La matière première des journalistes, c'est la langue. Ce sont les mots et les clichés qu'ils charrient : Karl Kraus dénonce la "catastrophe des expressions toutes faites", des clichés ("Katastrophe der Phrasen", "der klischierten Phrase"). La presse déréalise le monde et fait "vivre la mort des autres comme une nouvelle journalistique" : effet des médias de masse livrés chaque jour à domicile par l'imprimerie, que Karl Kraus compare à une mitrailleuse rotative ("Rotationsmachinengeweher"). Avec la presse, les lecteurs vivent une vie irréelle, une vie de papier ("papierenes Leben").
Karl Kraus défend la langue allemande contre le totalitarisme, comme plus tard le feront Victor Klemperer ou Paul Celan. Aux yeux de Karl Kraus, la presse et le journalisme corrompent la langue, facilitant la circulation et l'acceptation des idées les plus douteuses (les fake news, un siècle avant Facebook)@.
Notons que cette critique implacable de la presse, de son économie doit être malgré tout tempérée par l'existence-même de Die Fackel... jusqu'à l'annexion de l'Autriche par l'Allemagne nazie, du moins.

Exagérations de Karl Kraus ? Peut-être, mais qu'il faut mettre en rapport avec sa lucidité, ses prémonitions : dès 1915, il voit l'Allemagne comme un camp de concentration, il entrevoit des usines fonctionnant grâce au travail forcé, etc. Et l'on pense aussi à cette répartie d'un personnage de sa tragédie, "Les Derniers jours de l'humanité" : "Statut juridique ? On a le gaz". Son biographe, Edward Trimms, parle de Karl Kraus comme d'un "apocalyptic satirist" (2005).

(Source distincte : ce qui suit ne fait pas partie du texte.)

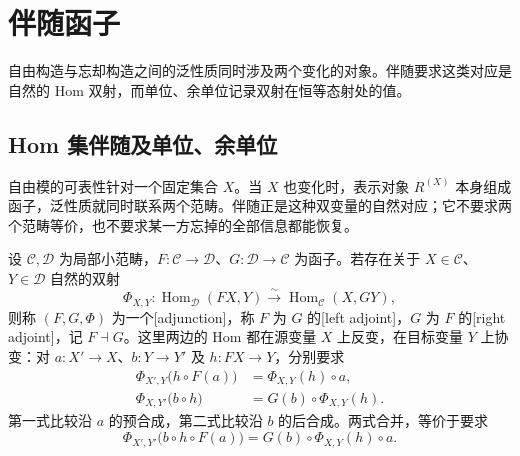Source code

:
\section{伴随函子}
\label{b4:sec:0303}

自由构造与忘却构造之间的泛性质同时涉及两个变化的对象。伴随要求这类对应是自然的 Hom 双射，而单位、余单位记录双射在恒等态射处的值。


%
%

\subsection{Hom 集伴随及单位、余单位}
\label{b4:subsec:0303:01}

自由模的可表性针对一个固定集合 \(X\)。当 \(X\) 也变化时，表示对象 \(R^{(X)}\) 本身组成函子，泛性质就同时联系两个范畴。伴随正是这种双变量的自然对应；它不要求两个范畴等价，也不要求某一方忘掉的全部信息都能恢复。

\begin{definition}\label{b4:def:adjunction}
	设 \(\mathcal C,\mathcal D\) 为局部小范畴，\(F:\mathcal C\rightarrow\mathcal D\)、\(G:\mathcal D\rightarrow\mathcal C\) 为函子。若存在关于 \(X\in\mathcal C\)、\(Y\in\mathcal D\) 自然的双射
	\[
		\Phi_{X,Y}:\operatorname{Hom}_{\mathcal D}(FX,Y) \xrightarrow{\sim}\operatorname{Hom}_{\mathcal C}(X,GY),
	\]
	则称 \((F,G,\Phi)\) 为一个[adjunction]，称 \(F\) 为 \(G\) 的[left adjoint]，\(G\) 为 \(F\) 的[right adjoint]，记 \(F\dashv G\)。这里两边的 Hom 都在源变量 \(X\) 上反变，在目标变量 \(Y\) 上协变：对 \(a:X'\rightarrow X\)、\(b:Y\rightarrow Y'\) 及 \(h:FX\rightarrow Y\)，分别要求
	\[
		\begin{aligned}
			\Phi_{X',Y}\bigl(h\circ F(a)\bigr) &=\Phi_{X,Y}(h)\circ a,\\
			\Phi_{X,Y'}\bigl(b\circ h\bigr) &=G(b)\circ\Phi_{X,Y}(h).
		\end{aligned}
	\]
	第一式比较沿 \(a\) 的预合成，第二式比较沿 \(b\) 的后合成。两式合并，等价于要求
	\begin{equation}\label{b4:eq:adjunction-naturality}
		\Phi_{X',Y'}\bigl(b\circ h\circ F(a)\bigr) =G(b)\circ\Phi_{X,Y}(h)\circ a.
	\end{equation}
\end{definition}

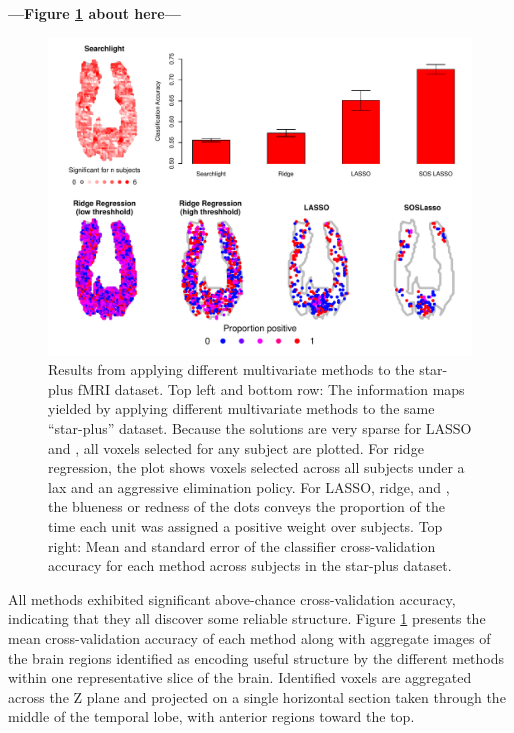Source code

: \begin{center}
\textbf{---Figure \ref{fig.brain} about here---}
\end{center}

\begin{figure}
\centering
\includegraphics[width=.9\textwidth]{figures/cmu_all_results.pdf}
\caption{Results from applying different multivariate methods to the star-plus fMRI dataset. Top left and bottom row: The information maps yielded by applying different multivariate methods to the same ``star-plus'' dataset. Because the solutions are very sparse for LASSO and \soslasso, all voxels selected for any subject are plotted. For ridge regression, the plot shows voxels selected across all subjects under a lax and an aggressive elimination policy. For LASSO, ridge, and \soslasso, the blueness or redness of the dots conveys the proportion of the time each unit was assigned a positive weight over subjects. Top right: Mean and standard error of the classifier cross-validation accuracy for each method across subjects in the star-plus dataset.}
\label{fig.brain}  
\end{figure}

All methods exhibited significant above-chance cross-validation accuracy, indicating that they all discover some reliable structure. Figure \ref{fig.brain} presents the mean cross-validation accuracy of each method along with aggregate images of the brain regions identified as encoding useful structure by the different methods within one representative slice of the brain.  Identified voxels are aggregated across the Z plane and projected on a single horizontal section taken through the middle of the temporal lobe, with anterior regions toward the top.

Lire Kraus ravigote et débarasse  notre vision des médias de sa gangue d'habitudes et de clichés. Il faut savoir gré à Jacques Bouveresse de nous amener à lire Karl Kraus, pour bousculer nos certitudes sur les médias et le journalisme. Il faut lire Jacques Bouveresse et néanmoins contester ses propos surtout lorsqu'il généralise (dernier chapitre) hors de son territoire de compétence (la philosophie des sciences). Par exemple, d'où tient-on que les médias peuvent imposer des idées et des manières de penser sinon du journalisme même ? Qui a donc la capacité de résister, d'où vient cette capacité ? D'où vient la rupture avec l'ordre établi par les médias ? Bonne question pour un épistémologue !
  • Du même auteur, Schmock ou le triomphe du journalisme. La grande bataille de Karl Kraus, Paris, Editions du Seuil, 2001, 231 p. Bibliogr.
  • Voir aussi, de Jacques Le Rider, Les Juifs viennois à la Belle Epoque, Paris, Albin Michel, 2013, 358 p. Bibliogr., Index.